**EXERCISE BRIEF**
Write out all of the records exactly once more and skip the images.

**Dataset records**
╔══

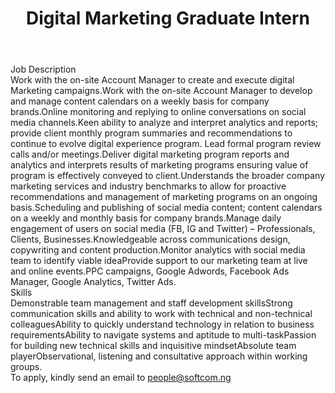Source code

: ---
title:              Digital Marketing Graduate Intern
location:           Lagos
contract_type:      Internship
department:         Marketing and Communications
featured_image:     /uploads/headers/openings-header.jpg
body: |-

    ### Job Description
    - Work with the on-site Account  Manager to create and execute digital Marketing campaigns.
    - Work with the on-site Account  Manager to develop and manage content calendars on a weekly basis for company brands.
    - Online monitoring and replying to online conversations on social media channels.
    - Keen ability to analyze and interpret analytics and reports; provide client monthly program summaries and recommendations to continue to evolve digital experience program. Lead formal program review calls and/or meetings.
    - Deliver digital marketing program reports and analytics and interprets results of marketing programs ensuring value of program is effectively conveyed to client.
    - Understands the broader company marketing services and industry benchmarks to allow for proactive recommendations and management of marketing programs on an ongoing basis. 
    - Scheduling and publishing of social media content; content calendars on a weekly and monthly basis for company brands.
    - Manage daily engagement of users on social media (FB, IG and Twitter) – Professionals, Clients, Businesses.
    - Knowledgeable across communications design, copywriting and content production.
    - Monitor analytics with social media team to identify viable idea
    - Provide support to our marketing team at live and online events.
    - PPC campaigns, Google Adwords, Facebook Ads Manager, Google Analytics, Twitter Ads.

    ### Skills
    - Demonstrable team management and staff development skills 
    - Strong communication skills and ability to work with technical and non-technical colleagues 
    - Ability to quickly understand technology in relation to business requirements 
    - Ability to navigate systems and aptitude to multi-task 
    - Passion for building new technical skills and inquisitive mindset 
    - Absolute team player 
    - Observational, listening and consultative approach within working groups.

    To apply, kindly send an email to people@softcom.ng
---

╚══

**RESPONSE FOR THIS EXERCISE**
Source code

: ---
title:              Digital Marketing Graduate Intern
location:           Lagos
contract_type:      Internship
department:         Marketing and Communications
featured_image:     /uploads/headers/openings-header.jpg
body: |-

    ### Job Description
    - Work with the on-site Account  Manager to create and execute digital Marketing campaigns.
    - Work with the on-site Account  Manager to develop and manage content calendars on a weekly basis for company brands.
    - Online monitoring and replying to online conversations on social media channels.
    - Keen ability to analyze and interpret analytics and reports; provide client monthly program summaries and recommendations to continue to evolve digital experience program. Lead formal program review calls and/or meetings.
    - Deliver digital marketing program reports and analytics and interprets results of marketing programs ensuring value of program is effectively conveyed to client.
    - Understands the broader company marketing services and industry benchmarks to allow for proactive recommendations and management of marketing programs on an ongoing basis. 
    - Scheduling and publishing of social media content; content calendars on a weekly and monthly basis for company brands.
    - Manage daily engagement of users on social media (FB, IG and Twitter) – Professionals, Clients, Businesses.
    - Knowledgeable across communications design, copywriting and content production.
    - Monitor analytics with social media team to identify viable idea
    - Provide support to our marketing team at live and online events.
    - PPC campaigns, Google Adwords, Facebook Ads Manager, Google Analytics, Twitter Ads.

    ### Skills
    - Demonstrable team management and staff development skills 
    - Strong communication skills and ability to work with technical and non-technical colleagues 
    - Ability to quickly understand technology in relation to business requirements 
    - Ability to navigate systems and aptitude to multi-task 
    - Passion for building new technical skills and inquisitive mindset 
    - Absolute team player 
    - Observational, listening and consultative approach within working groups.

    To apply, kindly send an email to people@softcom.ng
---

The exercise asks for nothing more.